Seperti teriris oleh tajamnya sebilah belati, ulu hati Silvana merasakan nyeri yang amat sangat. Pandangannya berkabut. Meski berada persis di depannya, Var seolah berdiri di luar jangkauan. Sangat jauh, dan laki-laki itu sengaja melakukannya.

"Kau tetap akan ditempa, hanya saja aku melupakan satu hal. Kenyataan jika kau akan duduk di posisi tertinggi negeri ini, hidupmu bisa jadi telah diatur sejak sebelum kau lahir. Alih-alih menempamu, mereka mengatur segala sesuatunya. Kurungan yang mengekangmu bertahun-tahun, hubunganmu dengan Pangeran Vighę, dan yang terakhir: segel yang mematikan gerakmu setelah Vighę nyaris hancur. Jika tidak menuruti jalan yang disiapkan untukmu, siapa pun—tidak terkecuali—akan membahayakan nyawamu. Kebebasan yang kau dapat saat ini ... adalah semu."

Silvana bergerak mundur selangkah. Kenapa laki-laki itu mengatakan sesuatu yang buruk pada Silvana, setelah mengakui perasaannya belum lama ini?

"Var.. Kenapa kau tiba-tiba..?" Terbata, Silvana mencoba menemukan sedikit saja tanda-tanda Var hanya bercanda. Namun semakin dia melakukannya, semakin dia menganggap seseorang di hadapannya sekarang adalah orang lain.
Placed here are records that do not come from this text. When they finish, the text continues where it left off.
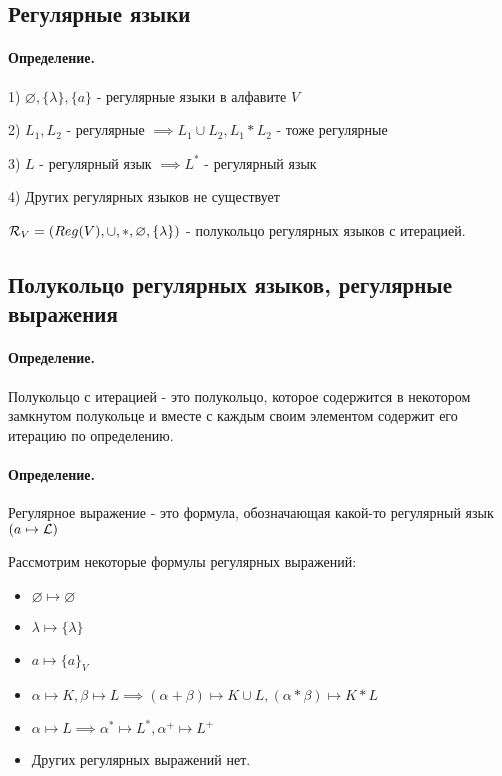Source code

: \documentclass{report}
\begin{document}
\subsection{Регулярные языки}

\paragraph*{Определение.}
1) $\varnothing, \{\lambda\}, \{a\}  $ - регулярные языки в алфавите $V$

2) $L_1,L_2$ - регулярные $\implies L_1 \cup L_2, L_1*L_2$ - тоже регулярные

3) $L$ - регулярный язык  $\implies L^{*}$ - регулярный язык

4) Других регулярных языков не существует

\medskip

$ {\cal R}_{V} = (Reg(V), \cup, *, \varnothing, \{\lambda\} )$ - полукольцо
регулярных языков с итерацией.


\subsection{Полукольцо регулярных языков, регулярные выражения}
\paragraph*{Определение.}
Полукольцо с итерацией - это полукольцо, которое содержится в некотором замкнутом
полукольце и вместе с каждым своим элементом содержит его итерацию по определению.

\paragraph*{Определение.}
Регулярное выражение - это формула, обозначающая какой-то регулярный язык $(a \mapsto  {\cal L})$ 

Рассмотрим некоторые формулы регулярных выражений:
\begin{itemize}
	\item $\varnothing \mapsto \varnothing$
	\item $\lambda \mapsto \{\lambda\} $
 	\item $a \mapsto \{a\}_{V} $ 
	\item $\alpha \mapsto K, \beta \mapsto L \implies
		(\alpha + \beta) \mapsto K \cup L, (\alpha * \beta) \mapsto K*L$
	\item $\alpha \mapsto L \implies \alpha^{*} \mapsto L^{*},
		\alpha^{+} \mapsto L^{+}$ 
	\item Других регулярных выражений нет.
\end{itemize}
\end{document}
Bagi Var, pertanyaan Silvana justru menambah kuat bukti dugaannya. Gadis itu tengah menyangkal.

"Silvana.." Var memanggil namanya pelan. "Kau tahu tapi menolak untuk menerima."

Kontan gadis itu menggeleng cepat.

"Kau mencintaiku! Kau bilang kau mencintaiku!" Suara Silvana meninggi. Sungguh, dia sama sekali tidak mengerti apa tujuan Var mengucapkan semua ini padanya. Tapi tidak disangkanya, Var membalas tanpa penyangkalan sedikit pun.

"Ya.. Aku tidak pernah menarik kembali ucapanku."

"Lalu kenapa? Saat kau sadar.. apa semuanya berubah?"

Var menutup mata. Desir angin dingin menggelitik kulit. Titik-titik remang bermunculan. Var tidak perlu mendongak demi mengetahui awan abu-abu menaungi Vighę saat ini.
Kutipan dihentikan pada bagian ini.